Discuss how post-discharge telemedicine home visits help reduce unnecessary readmissions.
Heather Chung, RN, MSN, PhD, NE-BC, System Director, Psychiatric Services, Houston Methodist Hospital, Houston, Texas
Stacy Campos, MBA, Program Director, Houston Methodist Hospital, Houston, Texas
Hailey Stein, LCSW, Project Manager, Houston Methodist Hospital, Houston, Texas
Credit Types
Interprofessional Continuing Education (IPCE)
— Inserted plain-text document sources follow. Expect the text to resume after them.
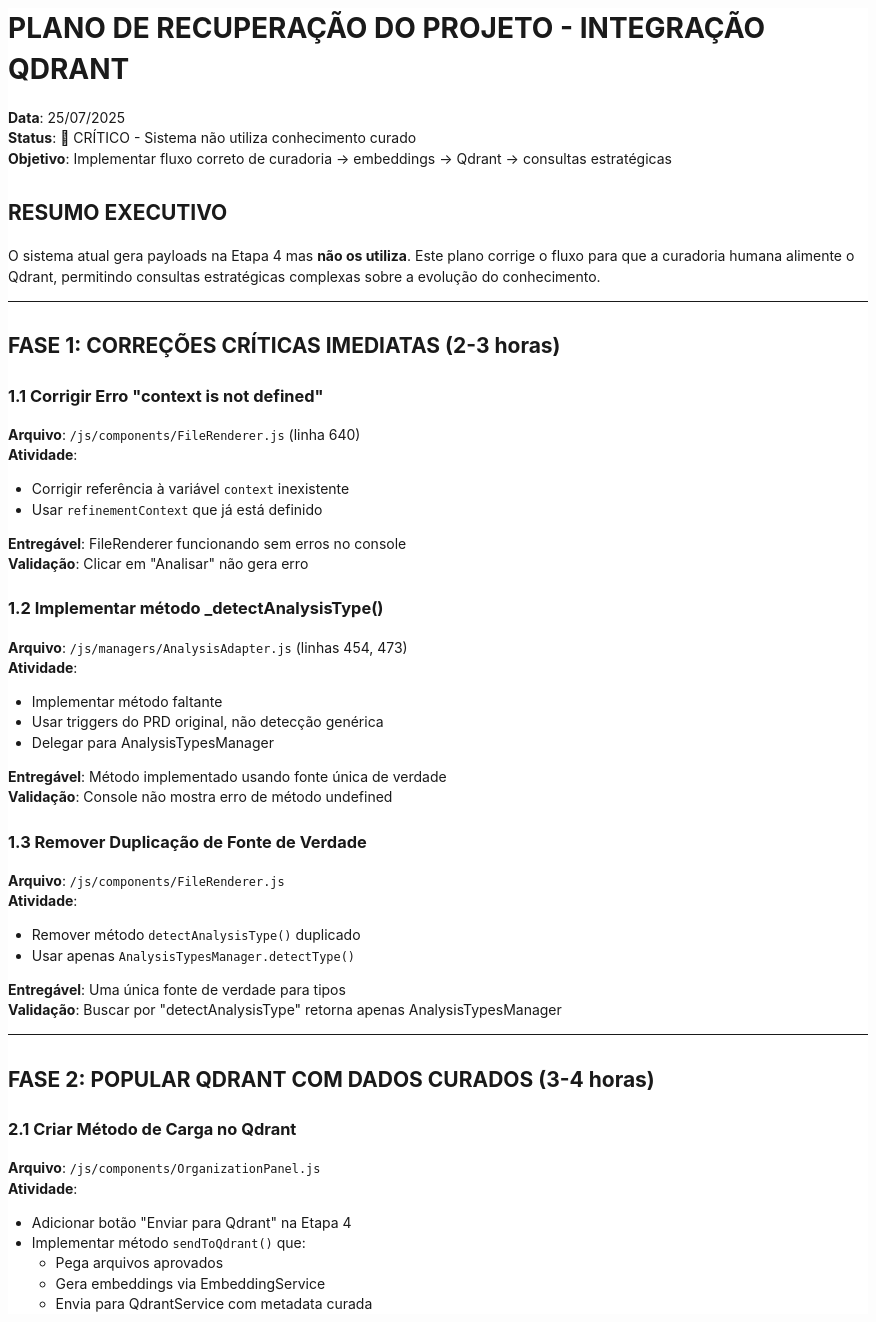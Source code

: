 # PLANO DE RECUPERAÇÃO DO PROJETO - INTEGRAÇÃO QDRANT
**Data**: 25/07/2025  
**Status**: 🔴 CRÍTICO - Sistema não utiliza conhecimento curado  
**Objetivo**: Implementar fluxo correto de curadoria → embeddings → Qdrant → consultas estratégicas

## RESUMO EXECUTIVO

O sistema atual gera payloads na Etapa 4 mas **não os utiliza**. Este plano corrige o fluxo para que a curadoria humana alimente o Qdrant, permitindo consultas estratégicas complexas sobre a evolução do conhecimento.

---

## FASE 1: CORREÇÕES CRÍTICAS IMEDIATAS (2-3 horas)

### 1.1 Corrigir Erro "context is not defined"
**Arquivo**: `/js/components/FileRenderer.js` (linha 640)  
**Atividade**: 
- Corrigir referência à variável `context` inexistente
- Usar `refinementContext` que já está definido

**Entregável**: FileRenderer funcionando sem erros no console  
**Validação**: Clicar em "Analisar" não gera erro

### 1.2 Implementar método _detectAnalysisType()
**Arquivo**: `/js/managers/AnalysisAdapter.js` (linhas 454, 473)  
**Atividade**:
- Implementar método faltante
- Usar triggers do PRD original, não detecção genérica
- Delegar para AnalysisTypesManager

**Entregável**: Método implementado usando fonte única de verdade  
**Validação**: Console não mostra erro de método undefined

### 1.3 Remover Duplicação de Fonte de Verdade
**Arquivo**: `/js/components/FileRenderer.js`  
**Atividade**:
- Remover método `detectAnalysisType()` duplicado
- Usar apenas `AnalysisTypesManager.detectType()`

**Entregável**: Uma única fonte de verdade para tipos  
**Validação**: Buscar por "detectAnalysisType" retorna apenas AnalysisTypesManager

---

## FASE 2: POPULAR QDRANT COM DADOS CURADOS (3-4 horas)

### 2.1 Criar Método de Carga no Qdrant
**Arquivo**: `/js/components/OrganizationPanel.js`  
**Atividade**:
- Adicionar botão "Enviar para Qdrant" na Etapa 4
- Implementar método `sendToQdrant()` que:
  - Pega arquivos aprovados
  - Gera embeddings via EmbeddingService
  - Envia para QdrantService com metadata curada
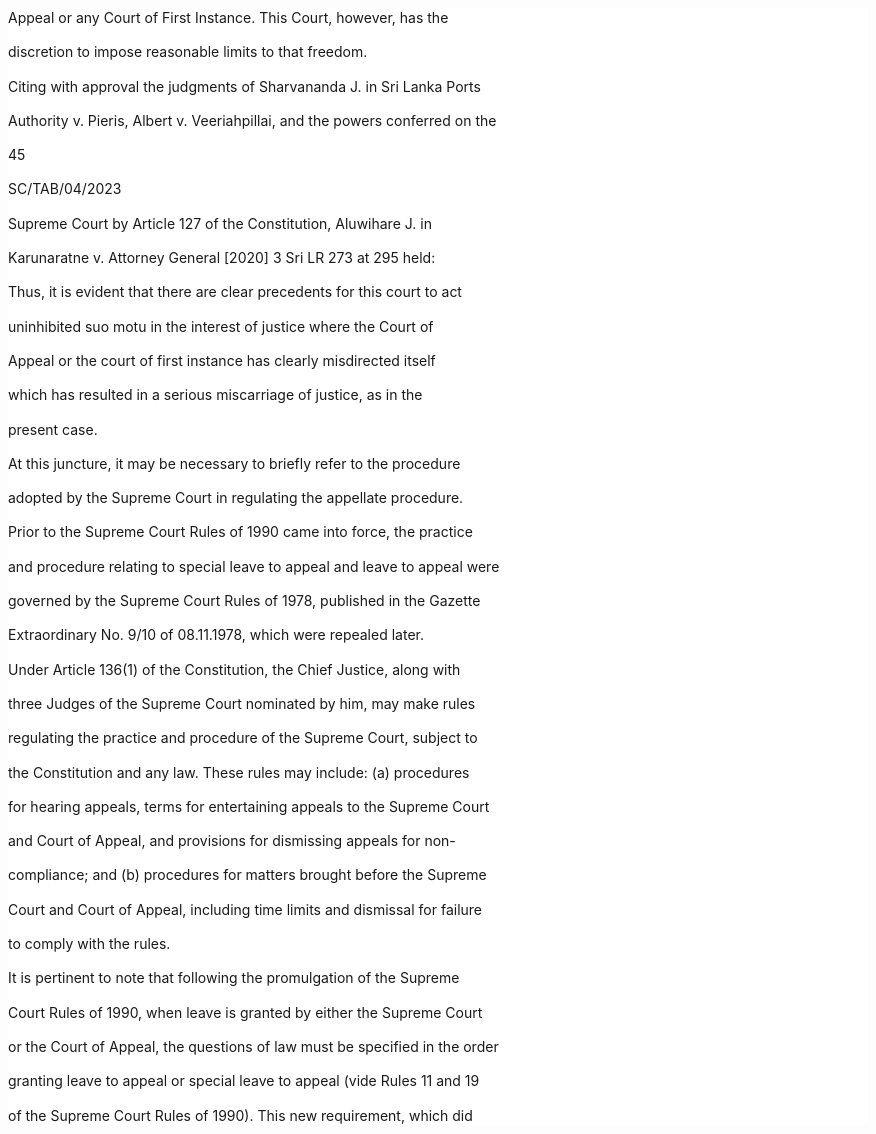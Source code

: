 Appeal or any Court of First Instance. This Court, however, has the

discretion to impose reasonable limits to that freedom.

Citing with approval the judgments of Sharvananda J. in Sri Lanka Ports

Authority v. Pieris, Albert v. Veeriahpillai, and the powers conferred on the

45

SC/TAB/04/2023

Supreme Court by Article 127 of the Constitution, Aluwihare J. in

Karunaratne v. Attorney General [2020] 3 Sri LR 273 at 295 held:

Thus, it is evident that there are clear precedents for this court to act

uninhibited suo motu in the interest of justice where the Court of

Appeal or the court of first instance has clearly misdirected itself

which has resulted in a serious miscarriage of justice, as in the

present case.

At this juncture, it may be necessary to briefly refer to the procedure

adopted by the Supreme Court in regulating the appellate procedure.

Prior to the Supreme Court Rules of 1990 came into force, the practice

and procedure relating to special leave to appeal and leave to appeal were

governed by the Supreme Court Rules of 1978, published in the Gazette

Extraordinary No. 9/10 of 08.11.1978, which were repealed later.

Under Article 136(1) of the Constitution, the Chief Justice, along with

three Judges of the Supreme Court nominated by him, may make rules

regulating the practice and procedure of the Supreme Court, subject to

the Constitution and any law. These rules may include: (a) procedures

for hearing appeals, terms for entertaining appeals to the Supreme Court

and Court of Appeal, and provisions for dismissing appeals for non-

compliance; and (b) procedures for matters brought before the Supreme

Court and Court of Appeal, including time limits and dismissal for failure

to comply with the rules.

It is pertinent to note that following the promulgation of the Supreme

Court Rules of 1990, when leave is granted by either the Supreme Court

or the Court of Appeal, the questions of law must be specified in the order

granting leave to appeal or special leave to appeal (vide Rules 11 and 19

of the Supreme Court Rules of 1990). This new requirement, which did
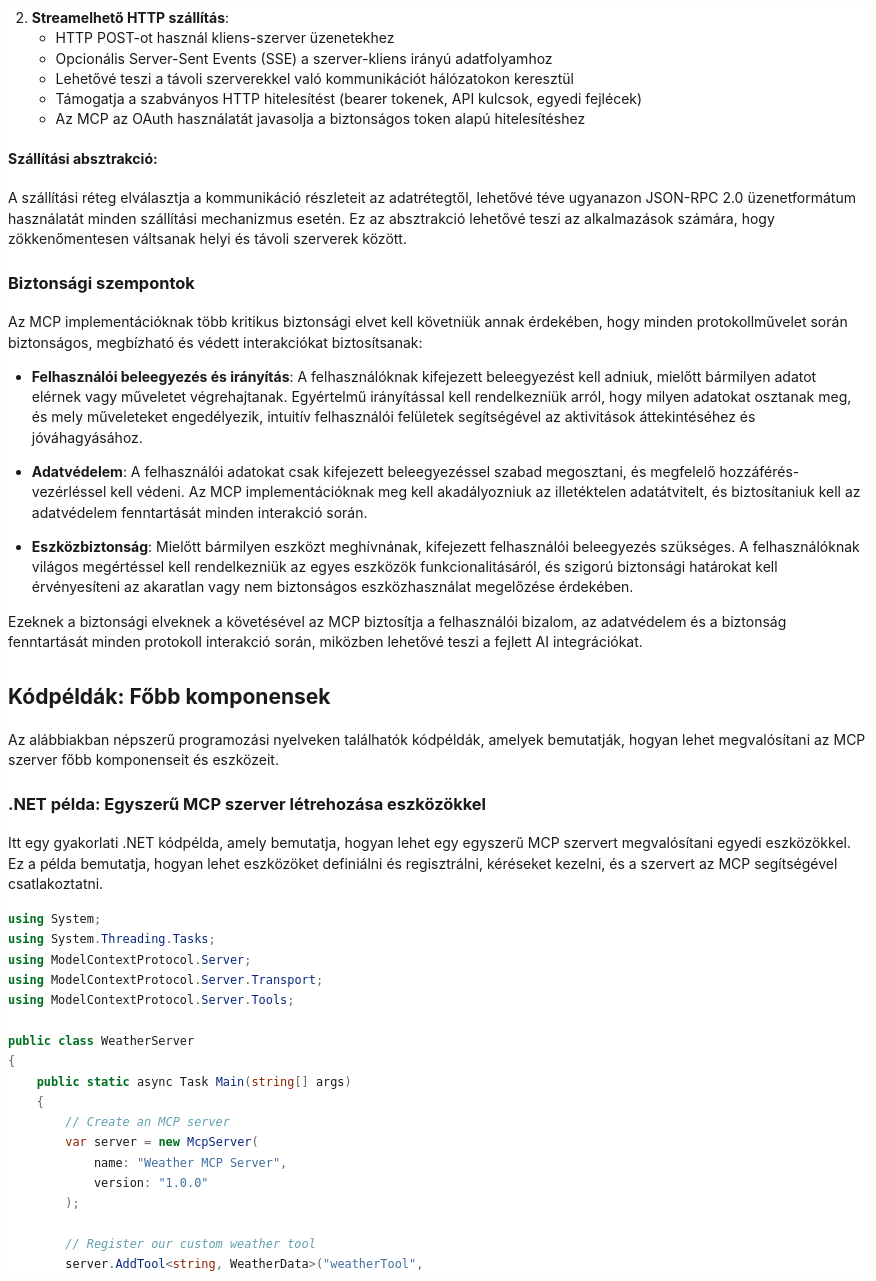 2. **Streamelhető HTTP szállítás**:
   - HTTP POST-ot használ kliens-szerver üzenetekhez  
   - Opcionális Server-Sent Events (SSE) a szerver-kliens irányú adatfolyamhoz  
   - Lehetővé teszi a távoli szerverekkel való kommunikációt hálózatokon keresztül  
   - Támogatja a szabványos HTTP hitelesítést (bearer tokenek, API kulcsok, egyedi fejlécek)  
   - Az MCP az OAuth használatát javasolja a biztonságos token alapú hitelesítéshez  

#### Szállítási absztrakció:

A szállítási réteg elválasztja a kommunikáció részleteit az adatrétegtől, lehetővé téve ugyanazon JSON-RPC 2.0 üzenetformátum használatát minden szállítási mechanizmus esetén. Ez az absztrakció lehetővé teszi az alkalmazások számára, hogy zökkenőmentesen váltsanak helyi és távoli szerverek között.

### Biztonsági szempontok

Az MCP implementációknak több kritikus biztonsági elvet kell követniük annak érdekében, hogy minden protokollművelet során biztonságos, megbízható és védett interakciókat biztosítsanak:

- **Felhasználói beleegyezés és irányítás**: A felhasználóknak kifejezett beleegyezést kell adniuk, mielőtt bármilyen adatot elérnek vagy műveletet végrehajtanak. Egyértelmű irányítással kell rendelkezniük arról, hogy milyen adatokat osztanak meg, és mely műveleteket engedélyezik, intuitív felhasználói felületek segítségével az aktivitások áttekintéséhez és jóváhagyásához.  

- **Adatvédelem**: A felhasználói adatokat csak kifejezett beleegyezéssel szabad megosztani, és megfelelő hozzáférés-vezérléssel kell védeni. Az MCP implementációknak meg kell akadályozniuk az illetéktelen adatátvitelt, és biztosítaniuk kell az adatvédelem fenntartását minden interakció során.  

- **Eszközbiztonság**: Mielőtt bármilyen eszközt meghívnának, kifejezett felhasználói beleegyezés szükséges. A felhasználóknak világos megértéssel kell rendelkezniük az egyes eszközök funkcionalitásáról, és szigorú biztonsági határokat kell érvényesíteni az akaratlan vagy nem biztonságos eszközhasználat megelőzése érdekében.  

Ezeknek a biztonsági elveknek a követésével az MCP biztosítja a felhasználói bizalom, az adatvédelem és a biztonság fenntartását minden protokoll interakció során, miközben lehetővé teszi a fejlett AI integrációkat.

## Kódpéldák: Főbb komponensek

Az alábbiakban népszerű programozási nyelveken találhatók kódpéldák, amelyek bemutatják, hogyan lehet megvalósítani az MCP szerver főbb komponenseit és eszközeit.

### .NET példa: Egyszerű MCP szerver létrehozása eszközökkel

Itt egy gyakorlati .NET kódpélda, amely bemutatja, hogyan lehet egy egyszerű MCP szervert megvalósítani egyedi eszközökkel. Ez a példa bemutatja, hogyan lehet eszközöket definiálni és regisztrálni, kéréseket kezelni, és a szervert az MCP segítségével csatlakoztatni.

```csharp
using System;
using System.Threading.Tasks;
using ModelContextProtocol.Server;
using ModelContextProtocol.Server.Transport;
using ModelContextProtocol.Server.Tools;

public class WeatherServer
{
    public static async Task Main(string[] args)
    {
        // Create an MCP server
        var server = new McpServer(
            name: "Weather MCP Server",
            version: "1.0.0"
        );
        
        // Register our custom weather tool
        server.AddTool<string, WeatherData>("weatherTool", 
```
This activity was planned by, and for, the healthcare team, and learners will receive .50 Interprofessional Continuing Education (IPCE) credits for learning and change.
Available Credit
- 0.50 ACPE Pharmacist
- 0.50 ACPE Pharmacy Technician
- 0.50 AMA PRA Category 1 Credit™
- 0.50 ANCC
- 0.50 CPHQ – Certified Professional Healthcare Quality
- 0.50 General CE - Attendance
- 0.50 Interprofessional Continuing Education (IPCE)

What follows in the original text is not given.